───── Extracted records ─────

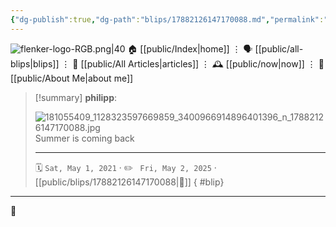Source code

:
 ```yaml
---
{"dg-publish":true,"dg-path":"blips/17882126147170088.md","permalink":"/blips/17882126147170088/","title":"philipp on instagram @ 2021-05-01"}
---
```



<div class="transclusion internal-embed is-loaded"><div class="markdown-embed">




![flenker-logo-RGB.png|40](/img/user/attachments/flenker-logo-RGB.png)
🏠 [[public/Index\|home]]  ⋮ 🗣️ [[public/all-blips\|blips]] ⋮  📝 [[public/All Articles\|articles]]  ⋮ 🕰️ [[public/now\|now]] ⋮ 🪪 [[public/About Me\|about me]]


</div></div>


> [!summary] **philipp**:
>
> ![181055409_1128323597669859_3400966914896401396_n_17882126147170088.jpg](/img/user/attachments/181055409_1128323597669859_3400966914896401396_n_17882126147170088.jpg)
> Summer is coming back
> - - -
>
> 🗓️ <code>Sat, May 1, 2021</code>  · ✏️ <code> Fri, May 2, 2025</code>  · [[public/blips/17882126147170088\|🔗]]
{ #blip}


- - -

 👾
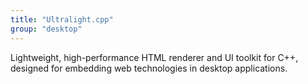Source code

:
 ```yaml
---
title: "Ultralight.cpp"
group: "desktop"
---
```


Lightweight, high-performance HTML renderer and UI toolkit for C++, designed for embedding web technologies in desktop applications.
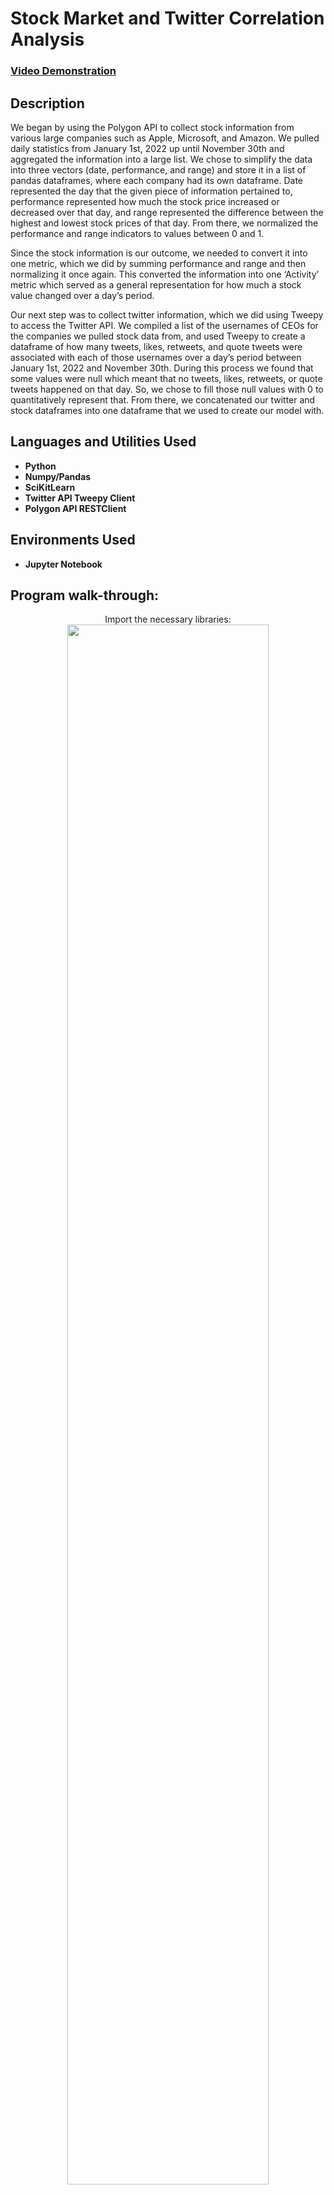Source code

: <h1>Stock Market and Twitter Correlation Analysis</h1>

 ### [Video Demonstration](https://youtu.be/7eJexJVCqJo)

<h2>Description</h2>
We began by using the Polygon API to collect stock information from various large companies such as Apple, Microsoft, and Amazon.
We pulled daily statistics from January 1st, 2022 up until November 30th and aggregated the information into a large list. We chose
to simplify the data into three vectors (date, performance, and range) and store it in a list of pandas dataframes, where each
company had its own dataframe. Date represented the day that the given piece of information pertained to, performance represented
how much the stock price increased or decreased over that day, and range represented the difference between the highest and lowest
stock prices of that day. From there, we normalized the performance and range indicators to values between 0 and 1.

Since the stock information is our outcome, we needed to convert it into one metric, which we did by summing performance and range
and then normalizing it once again. This converted the information into one ‘Activity’ metric which served as a general
representation for how much a stock value changed over a day’s period.

Our next step was to collect twitter information, which we did using Tweepy to access the Twitter API. We compiled a list of the
usernames of CEOs for the companies we pulled stock data from, and used Tweepy to create a dataframe of how many tweets, likes,
retweets, and quote tweets were associated with each of those usernames over a day’s period between January 1st, 2022 and November
30th. During this process we found that some values were null which meant that no tweets, likes, retweets, or quote tweets happened
on that day. So, we chose to fill those null values with 0 to quantitatively represent that.
From there, we concatenated our twitter and stock dataframes into one dataframe that we used to create our model with. 
<br />

<h2>Languages and Utilities Used</h2>

- <b>Python</b> 
- <b>Numpy/Pandas</b> 
- <b>SciKitLearn</b>
- <b>Twitter API Tweepy Client</b>
- <b>Polygon API RESTClient</b>

<h2>Environments Used </h2>

- <b>Jupyter Notebook</b>

<h2>Program walk-through:</h2>

<p align="center">
Import the necessary libraries: <br/>
<img src="https://imgur.com/Pxgi08u.png" height="80%" width="80%"/>
<br />
<br />
Set up the Polygon API Client:  <br/>
<img src="https://imgur.com/7ZJUEPw.png" height="80%" width="80%"/>
<br />
<br />
Collect data from Polygon: <br/>
<img src="https://imgur.com/3usO9r8.png" height="80%" width="80%"/>
<br />
<br />
Set up the Twitter API Tweepy Client:  <br/>
<img src="https://imgur.com/ymauZ62.png" height="80%" width="80%"/>
<br />
<br />
Collect data from Twitter:  <br/>
<img src="https://imgur.com/kmIwqQN.png" height="80%" width="80%"/>
<br />
<img src="https://imgur.com/MlfeJ0c.png" height="80%" width="80%"/>
<br />
<br />
Build a Random Forest Regressor model:  <br/>
<img src="https://imgur.com/SNejO7I.png" height="80%" width="80%"/>
<br />
<br />
Build a Support Vector Machine Regression model:  <br/>
<img src="https://imgur.com/U41qDis.png" height="80%" width="80%"/>
<br />
<br />
Build a Linear Regression model:  <br/>
<img src="https://imgur.com/CkaKasL.png" height="80%" width="80%"/>
</p>

<!--
 ```diff
- text in red
+ text in green
! text in orange
# text in gray
@@ text in purple (and bold)@@
```
--!>
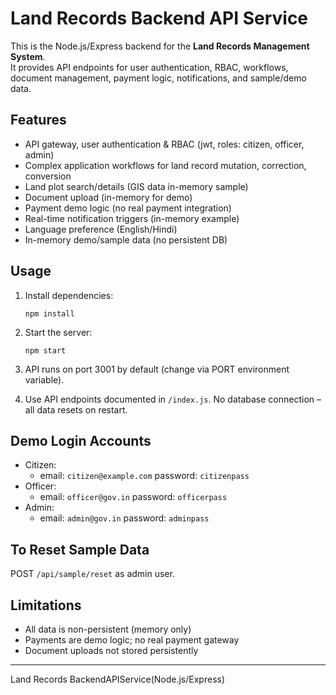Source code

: # Land Records Backend API Service

This is the Node.js/Express backend for the **Land Records Management System**.  
It provides API endpoints for user authentication, RBAC, workflows, document management, payment logic, notifications, and sample/demo data.

## Features
- API gateway, user authentication & RBAC (jwt, roles: citizen, officer, admin)
- Complex application workflows for land record mutation, correction, conversion
- Land plot search/details (GIS data in-memory sample)
- Document upload (in-memory for demo)
- Payment demo logic (no real payment integration)
- Real-time notification triggers (in-memory example)
- Language preference (English/Hindi)
- In-memory demo/sample data (no persistent DB)

## Usage

1. Install dependencies:
   ```
   npm install
   ```

2. Start the server:
   ```
   npm start
   ```

3. API runs on port 3001 by default (change via PORT environment variable).

4. Use API endpoints documented in `/index.js`. No database connection – all data resets on restart.

## Demo Login Accounts

- Citizen:
    - email: `citizen@example.com`  password: `citizenpass`
- Officer:
    - email: `officer@gov.in`  password: `officerpass`
- Admin:
    - email: `admin@gov.in`  password: `adminpass`

## To Reset Sample Data

POST `/api/sample/reset` as admin user.

## Limitations

- All data is non-persistent (memory only)
- Payments are demo logic; no real payment gateway
- Document uploads not stored persistently

---
Land Records BackendAPIService(Node.js/Express)
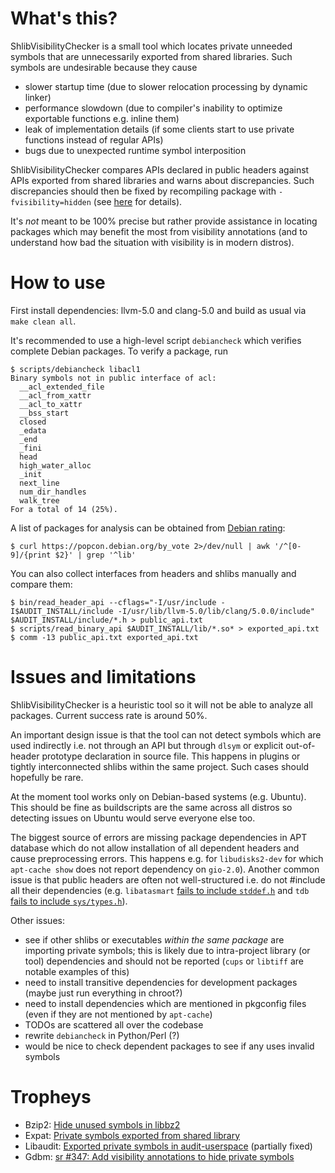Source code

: # What's this?

ShlibVisibilityChecker is a small tool which locates private unneeded symbols
that are unnecessarily exported from shared libraries.
Such symbols are undesirable because they cause
* slower startup time (due to slower relocation processing by dynamic linker)
* performance slowdown (due to compiler's inability to optimize exportable functions e.g. inline them)
* leak of implementation details (if some clients start to use private functions instead of regular APIs)
* bugs due to unexpected runtime symbol interposition

ShlibVisibilityChecker compares APIs declared in public headers against APIs exported from shared libraries
and warns about discrepancies. Such discrepancies should then be fixed by recompiling package
with `-fvisibility=hidden` (see [here](https://gcc.gnu.org/wiki/Visibility) for details).

It's _not_ meant to be 100% precise but rather provide assistance in locating packages
which may benefit the most from visibility annotations (and to understand how bad the situation
with visibility is in modern distros).

# How to use

First install dependencies: llvm-5.0 and clang-5.0 and build as usual via `make clean all`.

It's recommended to use a high-level script `debiancheck` which verifies complete Debian packages. To verify a package, run
```
$ scripts/debiancheck libacl1
Binary symbols not in public interface of acl:
  __acl_extended_file
  __acl_from_xattr
  __acl_to_xattr
  __bss_start
  closed
  _edata
  _end
  _fini
  head
  high_water_alloc
  _init
  next_line
  num_dir_handles
  walk_tree
For a total of 14 (25%).
```

A list of packages for analysis can be obtained from [Debian rating](https://popcon.debian.org/by_vote):
```
$ curl https://popcon.debian.org/by_vote 2>/dev/null | awk '/^[0-9]/{print $2}' | grep '^lib'
```

You can also collect interfaces from headers and shlibs manually and compare them:
```
$ bin/read_header_api --cflags="-I/usr/include -I$AUDIT_INSTALL/include -I/usr/lib/llvm-5.0/lib/clang/5.0.0/include" $AUDIT_INSTALL/include/*.h > public_api.txt
$ scripts/read_binary_api $AUDIT_INSTALL/lib/*.so* > exported_api.txt
$ comm -13 public_api.txt exported_api.txt
```

# Issues and limitations

ShlibVisibilityChecker is a heuristic tool so it will not be able to analyze all packages.
Current success rate is around 50%.

An important design issue is that the tool can not detect symbols which are used indirectly
i.e. not through an API but through `dlsym` or explicit out-of-header prototype declaration
in source file. This happens in plugins or tightly interconnected shlibs within the same project.
Such cases should hopefully be rare.

At the moment tool works only on Debian-based systems (e.g. Ubuntu).
This should be fine as buildscripts are the same across all distros
so detecting issues on Ubuntu would serve everyone else too.

The biggest source of errors are missing package dependencies in APT database which do not allow
installation of all dependent headers and cause preprocessing errors. This happens e.g. for `libudisks2-dev`
for which `apt-cache show` does not report dependency on `gio-2.0`).
Another common issue is that public headers are often not well-structured i.e. do not \#include
all their dependencies (e.g. `libatasmart` [fails to include `stddef.h`](https://github.com/Rupan/libatasmart/issues/1)
and `tdb` [fails to include `sys/types.h`](https://bugzilla.samba.org/show_bug.cgi?id=13398)).

Other issues:
* see if other shlibs or executables _within the same package_ are importing private symbols; this is likely due to intra-project library (or tool) dependencies and should not be reported (`cups` or `libtiff` are notable examples of this)
* need to install transitive dependencies for development packages (maybe just run everything in chroot?)
* need to install dependencies which are mentioned in pkgconfig files (even if they are not mentioned by `apt-cache`)
* TODOs are scattered all over the codebase
* rewrite `debiancheck` in Python/Perl (?)
* would be nice to check dependent packages to see if any uses invalid symbols

# Tropheys

* Bzip2: [Hide unused symbols in libbz2](https://bugs.debian.org/cgi-bin/bugreport.cgi?bug=896750)
* Expat: [Private symbols exported from shared library](https://github.com/libexpat/libexpat/issues/195)
* Libaudit: [Exported private symbols in audit-userspace](https://www.redhat.com/archives/linux-audit/2018-April/msg00119.html) (partially fixed)
* Gdbm: [sr #347: Add visibility annotations to hide private symbols](https://puszcza.gnu.org.ua/support/index.php?347)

─────

All lines in the data above from the one with "Another common issue" through the one with "over the codebase" must be repeated exactly, and no others.

Another common issue is that public headers are often not well-structured i.e. do not \#include
all their dependencies (e.g. `libatasmart` [fails to include `stddef.h`](https://github.com/Rupan/libatasmart/issues/1)
and `tdb` [fails to include `sys/types.h`](https://bugzilla.samba.org/show_bug.cgi?id=13398)).

Other issues:
* see if other shlibs or executables _within the same package_ are importing private symbols; this is likely due to intra-project library (or tool) dependencies and should not be reported (`cups` or `libtiff` are notable examples of this)
* need to install transitive dependencies for development packages (maybe just run everything in chroot?)
* need to install dependencies which are mentioned in pkgconfig files (even if they are not mentioned by `apt-cache`)
* TODOs are scattered all over the codebase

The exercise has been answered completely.